Tıkanan barış sürecinin Ortadoğu’daki şiddeti daha da tırmandıracağı endişesiyle, İsrail-Filistin çatışmasını sonlandırmak için tarih boyunca sonuçsuz kalan doğrudan görüşmeler yerine, gündeme BM onayına sunulacak iki ayrı çözüm taslağı geldi. BM’de oylanacak taslaklardan birincisi Filistin Yönetimi ve Ürdün tarafından hazırlandı. Taslak, iki sene içinde 1967 öncesi sınırlarda Filistin Devleti’nin kurulmasını ve İsrail ordularının Batı Şeria’yı terk etmesini öngörüyor. AB ülkelerinin desteğiyle Fransa’nın önderliğinde hazırlanan ikinci taslak ise İsrail ordusunun geri çekilmesinden bahsetmeden barış anlaşmasının iki sene içinde tamamlanmasını öneriyor. Filistin Yönetimi’nin BM Daimi Gözlemcisi Riyad Mansur, çarşamba günü sunmayı planladıkları taslağın Güvenlik Konseyi’nde hemen oylanmayabileceğini, ayrıca veto hakkını kullanıp kullanmayacağından emin olmadıkları ABD’nin oylamada anahtar rolü oynadığını söyledi. Mansur, İsrail ile doğrudan görüşmelere dönmeyeceklerinin altını çizdi.

Pazartesi günü ABD Dışişleri Bakanı John Kerry ile üç saatlik bir görüşme gerçekleştiren İsrail Başbakanı Binyamin Netanyahu, her türlü tek taraflı dayatmaya karşı koyacaklarını belirtirken, Kerry’den taslağı veto etme sözü istedi. Toplantı çıkışında Kerry’nin cevabına dair resmi bir açıklama getirilmedi. 

Kerry, Fransa’nın önerisinin detaylarını öğrenmek üzere pazartesi gece yarısı Paris’e uçarak Fransa, İngiltere ve Almanya’daki meslektaşlarıyla görüştü. Öte yandan Arap Ligi Genel Sekreteri Nabil el-Arabi ve Filistin Yönetimi Başmüzakereci Saeb Erekat kendi taslaklarını veya Fransa’nın taslağını veto etmemesi için salı günü Kerry ile Londra’da buluştu.

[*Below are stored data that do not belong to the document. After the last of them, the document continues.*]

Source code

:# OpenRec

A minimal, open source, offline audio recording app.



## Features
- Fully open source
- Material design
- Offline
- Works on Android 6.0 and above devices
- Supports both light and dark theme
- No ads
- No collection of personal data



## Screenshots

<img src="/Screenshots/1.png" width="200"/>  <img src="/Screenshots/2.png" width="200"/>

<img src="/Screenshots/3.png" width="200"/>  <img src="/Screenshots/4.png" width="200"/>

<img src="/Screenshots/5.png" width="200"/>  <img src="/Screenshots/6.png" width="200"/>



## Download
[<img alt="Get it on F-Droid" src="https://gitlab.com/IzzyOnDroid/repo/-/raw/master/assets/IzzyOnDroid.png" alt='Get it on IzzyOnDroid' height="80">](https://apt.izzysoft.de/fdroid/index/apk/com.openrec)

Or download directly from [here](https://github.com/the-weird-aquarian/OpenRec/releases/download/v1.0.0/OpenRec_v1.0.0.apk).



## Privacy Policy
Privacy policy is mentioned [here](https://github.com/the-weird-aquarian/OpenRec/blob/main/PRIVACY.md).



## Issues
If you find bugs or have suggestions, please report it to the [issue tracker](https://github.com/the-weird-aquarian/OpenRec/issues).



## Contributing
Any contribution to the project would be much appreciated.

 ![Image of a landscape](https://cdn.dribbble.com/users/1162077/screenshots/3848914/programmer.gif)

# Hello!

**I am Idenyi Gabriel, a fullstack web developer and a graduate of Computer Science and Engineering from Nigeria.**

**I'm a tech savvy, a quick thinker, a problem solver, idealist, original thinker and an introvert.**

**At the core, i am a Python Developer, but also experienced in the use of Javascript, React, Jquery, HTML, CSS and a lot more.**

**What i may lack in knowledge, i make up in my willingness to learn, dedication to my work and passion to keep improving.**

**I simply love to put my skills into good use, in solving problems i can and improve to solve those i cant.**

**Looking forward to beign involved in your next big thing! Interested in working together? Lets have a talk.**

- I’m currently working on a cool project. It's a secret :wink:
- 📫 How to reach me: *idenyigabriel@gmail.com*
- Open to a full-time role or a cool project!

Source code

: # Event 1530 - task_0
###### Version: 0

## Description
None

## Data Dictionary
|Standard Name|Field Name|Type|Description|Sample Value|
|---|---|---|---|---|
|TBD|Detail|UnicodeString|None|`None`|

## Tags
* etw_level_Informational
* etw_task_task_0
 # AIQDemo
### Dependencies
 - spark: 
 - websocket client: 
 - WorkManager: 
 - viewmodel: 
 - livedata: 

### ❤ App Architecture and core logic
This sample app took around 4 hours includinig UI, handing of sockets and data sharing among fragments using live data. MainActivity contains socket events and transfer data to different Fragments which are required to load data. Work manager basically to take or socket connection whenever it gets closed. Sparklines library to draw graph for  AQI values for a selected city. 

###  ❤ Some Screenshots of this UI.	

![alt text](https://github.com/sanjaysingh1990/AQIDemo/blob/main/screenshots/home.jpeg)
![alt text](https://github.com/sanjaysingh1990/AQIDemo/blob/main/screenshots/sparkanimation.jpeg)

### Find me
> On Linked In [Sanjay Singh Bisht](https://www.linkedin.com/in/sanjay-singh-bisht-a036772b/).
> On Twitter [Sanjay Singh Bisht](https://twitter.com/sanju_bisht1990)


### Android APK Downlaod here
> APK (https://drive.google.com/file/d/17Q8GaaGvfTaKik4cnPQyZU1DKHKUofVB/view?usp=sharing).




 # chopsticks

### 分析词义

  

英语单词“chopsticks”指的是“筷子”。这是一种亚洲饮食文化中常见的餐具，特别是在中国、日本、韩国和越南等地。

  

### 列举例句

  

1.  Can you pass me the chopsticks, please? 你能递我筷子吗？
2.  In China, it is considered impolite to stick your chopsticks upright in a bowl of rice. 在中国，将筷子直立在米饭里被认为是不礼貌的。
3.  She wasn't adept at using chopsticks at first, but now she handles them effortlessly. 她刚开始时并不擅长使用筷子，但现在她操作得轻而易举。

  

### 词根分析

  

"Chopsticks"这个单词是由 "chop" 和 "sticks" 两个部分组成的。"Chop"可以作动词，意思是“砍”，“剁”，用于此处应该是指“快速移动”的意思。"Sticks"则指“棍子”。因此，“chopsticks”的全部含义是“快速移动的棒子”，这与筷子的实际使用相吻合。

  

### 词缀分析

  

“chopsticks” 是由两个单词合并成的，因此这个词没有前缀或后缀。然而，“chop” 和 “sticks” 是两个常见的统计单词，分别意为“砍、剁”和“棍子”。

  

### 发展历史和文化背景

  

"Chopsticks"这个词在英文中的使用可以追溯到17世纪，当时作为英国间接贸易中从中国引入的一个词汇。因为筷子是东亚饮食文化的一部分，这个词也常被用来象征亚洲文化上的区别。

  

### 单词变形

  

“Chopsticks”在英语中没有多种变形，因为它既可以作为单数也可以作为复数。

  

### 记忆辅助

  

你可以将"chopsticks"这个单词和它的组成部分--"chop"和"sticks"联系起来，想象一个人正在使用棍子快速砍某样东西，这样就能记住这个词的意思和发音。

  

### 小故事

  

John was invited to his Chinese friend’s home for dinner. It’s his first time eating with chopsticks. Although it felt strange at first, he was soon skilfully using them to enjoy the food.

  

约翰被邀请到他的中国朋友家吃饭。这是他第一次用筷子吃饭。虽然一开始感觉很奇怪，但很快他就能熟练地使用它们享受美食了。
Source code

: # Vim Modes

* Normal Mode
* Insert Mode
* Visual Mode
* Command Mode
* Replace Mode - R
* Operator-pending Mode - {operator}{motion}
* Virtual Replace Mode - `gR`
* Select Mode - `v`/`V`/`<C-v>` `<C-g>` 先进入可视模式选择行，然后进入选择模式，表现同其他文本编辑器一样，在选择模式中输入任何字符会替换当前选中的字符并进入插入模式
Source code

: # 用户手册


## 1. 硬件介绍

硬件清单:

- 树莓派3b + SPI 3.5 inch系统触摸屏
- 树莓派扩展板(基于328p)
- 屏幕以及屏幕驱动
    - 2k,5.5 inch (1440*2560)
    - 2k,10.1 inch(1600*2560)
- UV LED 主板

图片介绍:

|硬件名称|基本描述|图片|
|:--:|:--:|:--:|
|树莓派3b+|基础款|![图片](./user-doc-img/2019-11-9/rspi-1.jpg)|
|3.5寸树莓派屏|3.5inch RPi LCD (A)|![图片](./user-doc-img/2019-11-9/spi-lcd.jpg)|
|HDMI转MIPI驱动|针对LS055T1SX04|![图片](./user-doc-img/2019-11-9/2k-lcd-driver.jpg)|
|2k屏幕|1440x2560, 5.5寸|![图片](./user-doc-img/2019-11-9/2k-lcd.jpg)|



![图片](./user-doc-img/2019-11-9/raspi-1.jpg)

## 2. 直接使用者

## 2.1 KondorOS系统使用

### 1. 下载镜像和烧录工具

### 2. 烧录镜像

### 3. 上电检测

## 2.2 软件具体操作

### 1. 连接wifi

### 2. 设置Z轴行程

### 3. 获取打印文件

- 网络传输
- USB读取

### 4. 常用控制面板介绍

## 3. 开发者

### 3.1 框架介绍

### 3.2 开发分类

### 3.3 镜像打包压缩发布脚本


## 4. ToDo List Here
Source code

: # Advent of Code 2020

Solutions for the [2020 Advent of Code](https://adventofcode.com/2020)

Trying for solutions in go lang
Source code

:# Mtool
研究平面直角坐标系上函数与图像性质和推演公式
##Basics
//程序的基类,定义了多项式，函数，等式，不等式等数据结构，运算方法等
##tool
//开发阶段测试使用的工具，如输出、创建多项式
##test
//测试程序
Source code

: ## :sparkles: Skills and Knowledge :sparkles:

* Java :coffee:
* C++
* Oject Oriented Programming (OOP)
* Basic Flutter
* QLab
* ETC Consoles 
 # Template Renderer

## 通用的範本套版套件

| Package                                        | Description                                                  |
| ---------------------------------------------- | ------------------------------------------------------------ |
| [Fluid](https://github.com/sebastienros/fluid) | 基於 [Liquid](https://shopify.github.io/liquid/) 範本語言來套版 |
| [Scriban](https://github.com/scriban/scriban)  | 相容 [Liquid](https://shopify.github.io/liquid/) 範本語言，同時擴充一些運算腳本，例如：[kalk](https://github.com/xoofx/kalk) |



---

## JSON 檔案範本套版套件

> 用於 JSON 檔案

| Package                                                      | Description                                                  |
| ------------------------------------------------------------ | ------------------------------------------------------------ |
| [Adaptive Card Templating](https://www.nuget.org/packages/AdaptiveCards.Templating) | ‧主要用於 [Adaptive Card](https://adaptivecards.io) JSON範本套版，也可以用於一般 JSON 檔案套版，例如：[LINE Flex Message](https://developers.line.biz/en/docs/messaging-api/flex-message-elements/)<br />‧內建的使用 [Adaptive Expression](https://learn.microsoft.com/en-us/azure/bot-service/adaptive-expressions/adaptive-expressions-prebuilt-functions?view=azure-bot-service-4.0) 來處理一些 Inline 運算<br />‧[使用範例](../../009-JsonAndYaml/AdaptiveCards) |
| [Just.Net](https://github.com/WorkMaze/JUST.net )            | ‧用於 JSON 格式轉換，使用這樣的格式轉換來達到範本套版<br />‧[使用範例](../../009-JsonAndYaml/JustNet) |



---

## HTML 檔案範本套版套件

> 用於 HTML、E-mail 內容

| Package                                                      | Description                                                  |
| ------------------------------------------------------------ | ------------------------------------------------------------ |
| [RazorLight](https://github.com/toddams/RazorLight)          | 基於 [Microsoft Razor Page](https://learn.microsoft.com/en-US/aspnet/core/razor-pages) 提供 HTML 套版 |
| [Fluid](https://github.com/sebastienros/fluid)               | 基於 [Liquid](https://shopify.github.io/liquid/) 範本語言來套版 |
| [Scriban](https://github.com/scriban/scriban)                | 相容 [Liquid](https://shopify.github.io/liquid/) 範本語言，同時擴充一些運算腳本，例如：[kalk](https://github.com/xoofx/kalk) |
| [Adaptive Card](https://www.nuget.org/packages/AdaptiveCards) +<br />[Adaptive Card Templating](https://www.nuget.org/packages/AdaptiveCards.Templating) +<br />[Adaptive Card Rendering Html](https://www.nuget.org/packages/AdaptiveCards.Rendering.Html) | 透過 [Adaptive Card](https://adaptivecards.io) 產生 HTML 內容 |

Fransa ABD’nin veto riskinden kaçınabilmek için, Filistin’i göreceli olarak daha uzlaşmacı olan kendi tasarılarını desteklemeye çağırdı. Geçtiğimiz günlerde ABD Dışişleri Bakanlığı’ndan üst düzey bir ağız Washington’ın İsrail’i dışlayan girişimlere kesinlikle karşı durduğunu açıklamıştı. Ancak tasarının veto edilmesi, her zaman bir Filistin devleti kurulmasından yana olan ABD’nin duruşuna ters kalabileceği gibi, IŞİD ile mücadelede işbirliği yaptığı Arap müttefiklerini kızdırabilir.

FİLİSTİN YÖNETİMİ İLK KEZ UCM’DE KONUŞTU

Pazartesi günü ilk kez Uluslararası Ceza Mahkemesi’nde (UCM) 122 üye ülkeye seslenen Filistin Yönetimi’nin BM Daimi Gözlemcisi Riyad Mansur, 123. üye olmayı arzuladıklarını ve İsrail’in işlediği ‘savaş suçları’nın cezasız kalmayacağını umduğunu söyledi. Mansur geçen yaz 51 gün süren Gazze çatışmaları için adalet arayacaklarını belirtirken, ‘işgal edilmiş Filistin topraklarında’ yerleşim yerleri kuran İsrail’in savaş suçu işlediğini öne sürdü.